The 2014 Act consolidates directors’ fiduciary duties under Irish law for the first time as well as setting out directors’ general duties. While the consolidation of directors’ duties should provide directors, and others, with increased clarity regarding what is required of directors, it is noteworthy that the 2014 Act does not provide a comprehensive statement of all the duties to which directors are subject, as these may also arise under other legislation.
The 2014 Act requires directors of certain companies to prepare an annual compliance statement regarding the company’s compliance with the 2014 Act and its tax obligations and to include this as part of their Directors’ Report for each financial year. This requirement applies to the directors of all PLCs, with the exception of investment companies and companies excepted under ministerial regulations. It also applies to directors of other types of company, including an LTD or a DAC which meet certain financial thresholds.
In their compliance statement, the directors must acknowledge that they are responsible for securing the company’s compliance with various legal and regulatory obligations, and confirm that the company has drawn up a compliance policy statement in relation to these obligations and put in place appropriate structures to secure material compliance with them. The directors must also confirm that those compliance structures have been reviewed during the financial year to which the Directors’ Report relates. If these measures have not been taken, the directors need to explain why not.
Once the 2014 Act commences on 1 June 2015, EPCs and ManCos will have several months in which to determine whether to become an LTD, a DAC, or some other model of company envisaged under that Act. Nevertheless, there are advantages in registering as a particular model sooner rather than later and ManCos should approach the question of conversion with a degree of expediency. This is also true for SPVs.

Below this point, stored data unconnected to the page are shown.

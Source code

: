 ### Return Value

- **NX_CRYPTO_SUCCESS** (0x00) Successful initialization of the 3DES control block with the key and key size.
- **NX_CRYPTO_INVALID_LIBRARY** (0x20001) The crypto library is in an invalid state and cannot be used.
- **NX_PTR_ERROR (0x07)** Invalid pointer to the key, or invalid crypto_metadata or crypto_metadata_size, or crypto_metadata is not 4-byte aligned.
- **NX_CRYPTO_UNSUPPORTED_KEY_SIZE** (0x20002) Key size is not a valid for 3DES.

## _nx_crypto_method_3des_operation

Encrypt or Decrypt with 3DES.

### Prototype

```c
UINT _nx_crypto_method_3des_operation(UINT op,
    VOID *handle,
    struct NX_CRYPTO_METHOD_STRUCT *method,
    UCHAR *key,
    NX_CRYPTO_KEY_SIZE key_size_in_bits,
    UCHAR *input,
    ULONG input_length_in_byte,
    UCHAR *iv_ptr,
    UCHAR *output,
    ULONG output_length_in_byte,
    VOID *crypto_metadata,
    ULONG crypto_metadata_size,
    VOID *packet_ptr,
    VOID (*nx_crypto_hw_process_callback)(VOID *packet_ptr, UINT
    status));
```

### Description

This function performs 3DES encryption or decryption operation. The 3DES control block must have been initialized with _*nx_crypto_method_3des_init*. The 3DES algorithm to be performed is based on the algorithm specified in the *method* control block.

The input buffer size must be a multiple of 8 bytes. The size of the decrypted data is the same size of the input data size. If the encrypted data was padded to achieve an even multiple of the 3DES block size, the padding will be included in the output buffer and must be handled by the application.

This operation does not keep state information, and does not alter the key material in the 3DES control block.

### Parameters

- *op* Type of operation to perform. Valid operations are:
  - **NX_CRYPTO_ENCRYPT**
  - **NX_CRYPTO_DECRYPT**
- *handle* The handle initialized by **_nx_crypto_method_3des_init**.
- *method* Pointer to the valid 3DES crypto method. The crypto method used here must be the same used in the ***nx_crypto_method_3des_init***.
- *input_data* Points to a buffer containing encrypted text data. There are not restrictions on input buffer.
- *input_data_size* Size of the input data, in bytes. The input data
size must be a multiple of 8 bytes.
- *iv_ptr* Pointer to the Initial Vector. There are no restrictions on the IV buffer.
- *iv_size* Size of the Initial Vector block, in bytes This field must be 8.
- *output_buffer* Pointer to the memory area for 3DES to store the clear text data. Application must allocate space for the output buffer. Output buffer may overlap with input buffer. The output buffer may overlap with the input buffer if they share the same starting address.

A director of a ManCo, an SPV or of an investment company should familiarise him or herself with the requirements imposed on directors under the 2014 Act and, in particular, with their fiduciary and general duties. Directors should also determine whether or not they are required to prepare a compliance statement as, if they are, they will have to put in place the various measures to be referenced in that statement as soon as possible. As mentioned, the requirement to make a compliance statement does not apply to a director of an investment company.